[Opening Exercise materials section]
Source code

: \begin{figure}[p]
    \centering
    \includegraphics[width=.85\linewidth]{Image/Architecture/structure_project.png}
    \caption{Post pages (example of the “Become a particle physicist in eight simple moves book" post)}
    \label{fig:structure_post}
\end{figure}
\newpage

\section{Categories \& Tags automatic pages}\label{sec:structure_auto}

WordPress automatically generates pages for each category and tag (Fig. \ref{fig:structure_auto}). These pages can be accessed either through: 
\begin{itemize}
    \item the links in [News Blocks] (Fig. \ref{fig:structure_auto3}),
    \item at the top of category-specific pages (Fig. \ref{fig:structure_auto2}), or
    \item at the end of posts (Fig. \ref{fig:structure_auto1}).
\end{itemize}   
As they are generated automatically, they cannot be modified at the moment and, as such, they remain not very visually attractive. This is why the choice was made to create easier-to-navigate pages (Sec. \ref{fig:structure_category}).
[Closing Exercise materials section]
To do:
The entries above are to be output exactly as they appear.

Output for this task:
Source code

: \begin{figure}[p]
    \centering
    \includegraphics[width=.85\linewidth]{Image/Architecture/structure_project.png}
    \caption{Post pages (example of the “Become a particle physicist in eight simple moves book" post)}
    \label{fig:structure_post}
\end{figure}
\newpage

\section{Categories \& Tags automatic pages}\label{sec:structure_auto}

WordPress automatically generates pages for each category and tag (Fig. \ref{fig:structure_auto}). These pages can be accessed either through: 
\begin{itemize}
    \item the links in [News Blocks] (Fig. \ref{fig:structure_auto3}),
    \item at the top of category-specific pages (Fig. \ref{fig:structure_auto2}), or
    \item at the end of posts (Fig. \ref{fig:structure_auto1}).
\end{itemize}   
As they are generated automatically, they cannot be modified at the moment and, as such, they remain not very visually attractive. This is why the choice was made to create easier-to-navigate pages (Sec. \ref{fig:structure_category}).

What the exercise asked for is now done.